[Supplied data Boundary: Start]

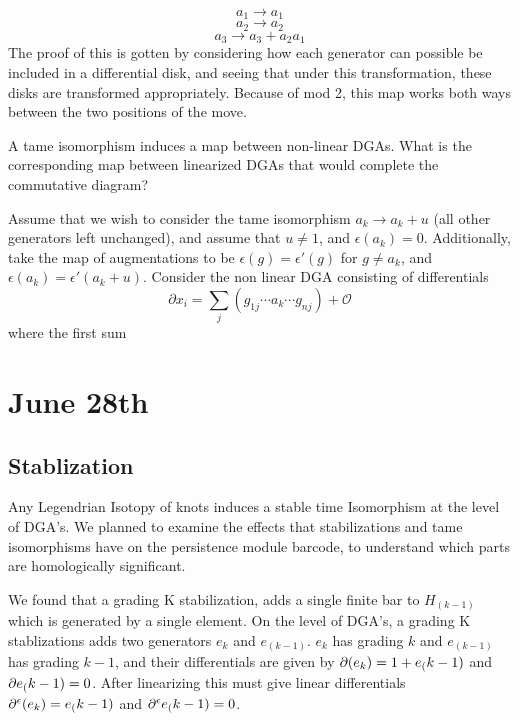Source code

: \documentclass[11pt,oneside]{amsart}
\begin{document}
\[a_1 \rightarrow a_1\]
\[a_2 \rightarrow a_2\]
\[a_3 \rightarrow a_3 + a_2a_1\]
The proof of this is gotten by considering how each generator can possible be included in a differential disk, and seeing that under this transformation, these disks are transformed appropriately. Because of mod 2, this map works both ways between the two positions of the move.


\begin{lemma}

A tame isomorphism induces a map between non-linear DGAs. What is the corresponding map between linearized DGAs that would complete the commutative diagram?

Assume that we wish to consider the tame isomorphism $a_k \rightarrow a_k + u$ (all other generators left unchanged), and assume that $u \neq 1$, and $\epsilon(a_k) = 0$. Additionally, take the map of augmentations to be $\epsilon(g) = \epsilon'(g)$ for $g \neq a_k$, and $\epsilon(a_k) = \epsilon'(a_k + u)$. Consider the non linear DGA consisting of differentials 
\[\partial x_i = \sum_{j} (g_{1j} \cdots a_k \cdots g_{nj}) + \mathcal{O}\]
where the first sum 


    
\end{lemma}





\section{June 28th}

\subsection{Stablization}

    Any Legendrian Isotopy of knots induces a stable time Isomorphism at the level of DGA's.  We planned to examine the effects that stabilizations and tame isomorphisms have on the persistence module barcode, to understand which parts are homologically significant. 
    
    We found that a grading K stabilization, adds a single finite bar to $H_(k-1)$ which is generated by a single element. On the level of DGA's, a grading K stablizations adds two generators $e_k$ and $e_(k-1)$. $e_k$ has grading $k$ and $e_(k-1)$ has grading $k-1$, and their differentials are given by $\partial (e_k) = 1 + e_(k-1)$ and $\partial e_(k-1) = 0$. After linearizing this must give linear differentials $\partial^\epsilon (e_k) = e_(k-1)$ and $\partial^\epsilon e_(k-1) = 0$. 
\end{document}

[Supplied data Boundary: End]

- **The problem**
Repeat all the records exactly, images excluded.

- **Response to the task**
Source code

: \documentclass[11pt,oneside]{amsart}
\begin{document}
\[a_1 \rightarrow a_1\]
\[a_2 \rightarrow a_2\]
\[a_3 \rightarrow a_3 + a_2a_1\]
The proof of this is gotten by considering how each generator can possible be included in a differential disk, and seeing that under this transformation, these disks are transformed appropriately. Because of mod 2, this map works both ways between the two positions of the move.


\begin{lemma}

A tame isomorphism induces a map between non-linear DGAs. What is the corresponding map between linearized DGAs that would complete the commutative diagram?

Assume that we wish to consider the tame isomorphism $a_k \rightarrow a_k + u$ (all other generators left unchanged), and assume that $u \neq 1$, and $\epsilon(a_k) = 0$. Additionally, take the map of augmentations to be $\epsilon(g) = \epsilon'(g)$ for $g \neq a_k$, and $\epsilon(a_k) = \epsilon'(a_k + u)$. Consider the non linear DGA consisting of differentials 
\[\partial x_i = \sum_{j} (g_{1j} \cdots a_k \cdots g_{nj}) + \mathcal{O}\]
where the first sum 


    
\end{lemma}





\section{June 28th}

\subsection{Stablization}

    Any Legendrian Isotopy of knots induces a stable time Isomorphism at the level of DGA's.  We planned to examine the effects that stabilizations and tame isomorphisms have on the persistence module barcode, to understand which parts are homologically significant. 
    
    We found that a grading K stabilization, adds a single finite bar to $H_(k-1)$ which is generated by a single element. On the level of DGA's, a grading K stablizations adds two generators $e_k$ and $e_(k-1)$. $e_k$ has grading $k$ and $e_(k-1)$ has grading $k-1$, and their differentials are given by $\partial (e_k) = 1 + e_(k-1)$ and $\partial e_(k-1) = 0$. After linearizing this must give linear differentials $\partial^\epsilon (e_k) = e_(k-1)$ and $\partial^\epsilon e_(k-1) = 0$. 
\end{document}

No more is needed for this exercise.